Biography
The Dickies earned their reputation as the court jesters within the Los Angeles punk community while also establishing themselves as remarkably durable fixtures on that circuit. By the arrival of the twenty-first century they stood as the longest-running punk outfit still producing fresh recordings. Rather than relying on the abrasive or deliberately provocative comedy favored by some humorous punk acts, the group specialized in lighthearted absurdity drawn chiefly from lowbrow cinema and assorted pop-culture ephemera, most visibly on their 1979 debut The Incredible Shrinking Dickies. Their interpretations of outside material proved equally outlandish, recasting both stadium-rock staples such as “Nights in White Satin” and bubblegum classics like “The Tra-La-La Song” into the high-velocity, Ramones-inflected punk-pop—tinged with Los Angeles hardcore—that defined their sound. As the years passed the tempos gradually eased, evident on 1989’s Second Coming, yet the core style and comic outlook remained consistent; the band’s influence was openly acknowledged by later punk-pop acts including Green Day and the Offspring. From 2000 onward original studio work grew infrequent, although extensive touring and live releases sustained their visibility, and the 2021 single “A Gary Glitter Getaway” together with 2022’s “Blink 183” demonstrated that new material continued to emerge.
Formed in 1977 in the San Fernando Valley section of Los Angeles after the initial punk explosion in New York and London, the Dickies’ original roster featured cartoon-voiced vocalist Leonard Graves Phillips, guitarist Stan Lee—both of whom remained through countless personnel changes—multi-instrumentalist Chuck Wagon (born Bob Davis), bassist Billy Club (born Bill Remar), and drummer Karlos Kaballero (born Carlos Caballero). Already familiar faces on the local scene, most members had ties to the Quick as friends or road crew, and the band began largely as a cover ensemble that provided amusement for its participants. Within weeks they were performing in the expanding L.A. punk circuit, swiftly building an audience through an eccentric stage presentation that incorporated flamboyant costumes, puppets, and a midget roadie.

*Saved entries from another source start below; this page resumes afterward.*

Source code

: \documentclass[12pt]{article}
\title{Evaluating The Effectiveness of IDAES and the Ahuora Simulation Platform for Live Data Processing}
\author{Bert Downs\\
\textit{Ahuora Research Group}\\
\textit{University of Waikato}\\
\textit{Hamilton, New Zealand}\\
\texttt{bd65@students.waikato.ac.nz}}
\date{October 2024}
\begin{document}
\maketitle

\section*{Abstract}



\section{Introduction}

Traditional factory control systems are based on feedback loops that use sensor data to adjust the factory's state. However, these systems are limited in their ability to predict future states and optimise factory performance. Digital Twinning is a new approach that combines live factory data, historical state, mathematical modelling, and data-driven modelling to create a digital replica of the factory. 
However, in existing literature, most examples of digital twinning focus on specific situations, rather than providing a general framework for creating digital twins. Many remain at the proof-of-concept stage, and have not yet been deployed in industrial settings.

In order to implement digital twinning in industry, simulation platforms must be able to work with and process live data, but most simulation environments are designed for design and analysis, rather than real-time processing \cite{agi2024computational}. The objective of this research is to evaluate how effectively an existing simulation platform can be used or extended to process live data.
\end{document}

Their demo tape secured the Dickies an A&M contract in 1978, making them the first Los Angeles punk band to land a major-label deal. That same year they released their debut single, pairing a blistering rendition of Black Sabbath’s “Paranoid” with the originals “Hideous” and “You Drive Me Ape (You Big Gorilla),” the latter remaining their calling card for years. Early 1979 brought the full-length The Incredible Shrinking Dickies, which sold briskly in the United Kingdom after their version of the “Banana Splits” cartoon theme reached the Top Five. Before year’s end they delivered Dawn of the Dickies, highlighted by the fan favorites “Attack of the Mole Men” and “Manny, Moe and Jack” along with a tongue-in-cheek, accelerated take on the Moody Blues’ “Nights in White Satin.”
A 1980 single delivered the theme from the Japanese animated series “Gigantor.” By year’s close the increasingly unpredictable Chuck Wagon had exited; tragically, he took his own life in June 1981. The remaining members entered a period of inactivity during which much of the founding lineup dispersed. Late that year Phillips and Lee reassembled the Dickies with guitarist Steve Hufstetter (formerly of the Quick), bassist Lorenzo “Laurie” Buhne, and drummer Jerry Angel; Hufstetter was soon succeeded by Scott Sindon. This configuration supplied half the tracks on the 1983 mini-album Stukas Over Disneyland, the remainder having been cut in 1980 sessions that included the late Chuck Wagon on drums in place of Kaballero and Sindon on additional guitar.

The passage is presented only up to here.